Dog Whisperer’s right-hand canine denied entry into Ontario
Everybody who knows dogs knows Cesar Millan, the Dog Whisperer. He has millions of fans all over the world who watch his television series and read his books. When his famous dog, Daddy, passed away last year messages flooded in to the Dog Psychology Center expressing condolences on the loss of a fabulous dog and trusted assistant.
Daddy was old and failing when Cesar got Junior, the puppy Daddy trained as his replacement. Junior learned well and is now filling the role of trusted sidekick to Cesar as they go from town to town rehabilitating dogs and training people. The perennially popular television series, The Dog Whisperer, documents the many types of problems they confront and solve.
One problem they can’t solve is the McGuinty government’s refusal to let Junior enter Ontario. You see, Junior is perceived to be a “pit bull”.
The McGuinty government is determined to uphold its amendments to the Dog Owners’ Liability Act (2005), popularly referred to as the “pit bull” ban.
Correspondence from the Attorney General’s office indicates that the government will say anything to save face, despite the lack of any factual supporting evidence for its socalled breed ban. Since purebred dogs of the three breeds banned in Ontario are so rare that most people have never seen them except at dog shows, the law includes a clause targeting dogs that are substantially similar in physical appearance to these three rare breeds.
Junior apparently fits the ‘substantially similar’ description of the nonbreed “pit bull”.
So once again, a responsible owner is being discriminated against because of the physical appearance of his dog - not the dog’s behaviour, but its looks. Despite overwhelming opposition to the amendments in correspondence, at demonstrations and at the public Committee Hearings held in 2005, the government went ahead with its ill-advised ‘breed’ ban.
Organizations such as Canadian Veterinary Medical Association, Ontario Veterinary Medical Association, American Veterinary Medical Association, Canadian Kennel Club, American Kennel Club, Dog Legislation Council of Canada, United Kennel Club, Ontario Society for the Prevention of Cruelty to Animals, Canadian Federation of Humane Societies, American Dog Owners Association, North American Flyball Association, Canadian Safety Council, Canadian Association of Pet Dog Trainers , Canadian Association of Dog Judges, Royal Society for the Prevention of Cruelty to Animals (UK), among others were against the ban.
To this day, the government insists that three pure breeds of dog are dangerous and that any dog that vaguely looks like them is dangerous, even though all the facts, scientific evidence and bite statistics prove them wrong.
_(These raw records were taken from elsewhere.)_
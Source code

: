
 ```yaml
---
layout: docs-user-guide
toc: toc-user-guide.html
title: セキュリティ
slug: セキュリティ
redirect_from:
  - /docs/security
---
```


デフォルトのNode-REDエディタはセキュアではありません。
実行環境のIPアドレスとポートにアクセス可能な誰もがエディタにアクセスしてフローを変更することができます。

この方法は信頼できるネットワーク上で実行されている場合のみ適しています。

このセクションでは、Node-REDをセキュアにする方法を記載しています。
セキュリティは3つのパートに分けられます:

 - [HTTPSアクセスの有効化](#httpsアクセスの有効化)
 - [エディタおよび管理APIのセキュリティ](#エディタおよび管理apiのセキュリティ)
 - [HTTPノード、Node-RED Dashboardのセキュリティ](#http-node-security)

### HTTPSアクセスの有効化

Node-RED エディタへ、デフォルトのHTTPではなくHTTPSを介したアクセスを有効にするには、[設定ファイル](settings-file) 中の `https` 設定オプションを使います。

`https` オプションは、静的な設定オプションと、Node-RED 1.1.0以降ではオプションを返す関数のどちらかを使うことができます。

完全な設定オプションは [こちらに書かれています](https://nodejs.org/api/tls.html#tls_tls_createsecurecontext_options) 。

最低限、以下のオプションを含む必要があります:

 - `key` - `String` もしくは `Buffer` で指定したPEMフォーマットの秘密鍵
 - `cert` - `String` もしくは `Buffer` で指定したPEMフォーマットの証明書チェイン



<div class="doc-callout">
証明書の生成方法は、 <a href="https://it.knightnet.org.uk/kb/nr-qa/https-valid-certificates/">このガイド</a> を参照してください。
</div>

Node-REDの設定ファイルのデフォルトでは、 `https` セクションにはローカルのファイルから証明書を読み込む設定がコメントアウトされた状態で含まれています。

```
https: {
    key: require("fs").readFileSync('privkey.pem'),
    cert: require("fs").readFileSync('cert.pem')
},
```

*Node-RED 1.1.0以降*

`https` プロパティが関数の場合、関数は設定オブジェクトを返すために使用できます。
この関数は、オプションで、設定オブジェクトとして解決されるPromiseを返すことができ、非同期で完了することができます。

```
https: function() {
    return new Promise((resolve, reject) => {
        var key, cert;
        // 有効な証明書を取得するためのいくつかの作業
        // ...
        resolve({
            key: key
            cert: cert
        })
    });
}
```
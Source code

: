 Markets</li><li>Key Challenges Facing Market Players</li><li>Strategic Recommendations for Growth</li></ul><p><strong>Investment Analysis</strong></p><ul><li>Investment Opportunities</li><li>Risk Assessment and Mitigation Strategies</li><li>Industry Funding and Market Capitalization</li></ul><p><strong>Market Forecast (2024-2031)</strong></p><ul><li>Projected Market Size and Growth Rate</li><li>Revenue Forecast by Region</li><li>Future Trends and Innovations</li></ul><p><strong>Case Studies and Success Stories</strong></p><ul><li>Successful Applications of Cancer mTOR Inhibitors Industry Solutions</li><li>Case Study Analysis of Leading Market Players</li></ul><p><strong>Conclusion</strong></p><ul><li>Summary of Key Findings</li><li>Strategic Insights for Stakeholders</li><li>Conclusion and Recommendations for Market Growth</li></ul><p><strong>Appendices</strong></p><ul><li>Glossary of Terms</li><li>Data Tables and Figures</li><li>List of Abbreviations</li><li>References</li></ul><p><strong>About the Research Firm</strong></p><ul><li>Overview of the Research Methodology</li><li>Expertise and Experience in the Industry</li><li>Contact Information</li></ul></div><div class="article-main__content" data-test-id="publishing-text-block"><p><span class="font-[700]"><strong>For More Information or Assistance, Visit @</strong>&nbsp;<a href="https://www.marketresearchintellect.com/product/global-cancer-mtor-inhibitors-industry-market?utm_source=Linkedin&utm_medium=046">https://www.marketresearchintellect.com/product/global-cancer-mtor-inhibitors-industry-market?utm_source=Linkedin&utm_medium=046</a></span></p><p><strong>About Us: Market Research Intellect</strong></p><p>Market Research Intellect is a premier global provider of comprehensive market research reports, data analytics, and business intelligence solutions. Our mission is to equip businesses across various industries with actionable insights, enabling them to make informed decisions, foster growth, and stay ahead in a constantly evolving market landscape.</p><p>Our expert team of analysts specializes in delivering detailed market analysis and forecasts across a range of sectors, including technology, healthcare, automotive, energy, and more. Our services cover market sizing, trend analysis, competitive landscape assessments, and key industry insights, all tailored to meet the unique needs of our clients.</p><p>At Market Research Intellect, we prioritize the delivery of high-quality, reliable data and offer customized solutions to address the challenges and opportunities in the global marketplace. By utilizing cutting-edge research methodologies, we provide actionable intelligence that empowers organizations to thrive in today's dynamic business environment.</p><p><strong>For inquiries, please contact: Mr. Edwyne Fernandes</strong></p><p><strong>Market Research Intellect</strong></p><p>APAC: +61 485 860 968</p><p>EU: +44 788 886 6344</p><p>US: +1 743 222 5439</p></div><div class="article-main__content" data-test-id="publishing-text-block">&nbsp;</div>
The real losers in this instance are not only the people who paid to see Cesar Millan and his righthand dog Junior perform but also the thousands of Ontario dog owners who have a garden-variety mutt that might be mistaken for one of Dalton McGuinty’s “pit bulls”.
It’s time to end the insanity and repeal the amendments to the Dog Owners’ Liability Act (2005) before more innocent owners and their pets are hurt.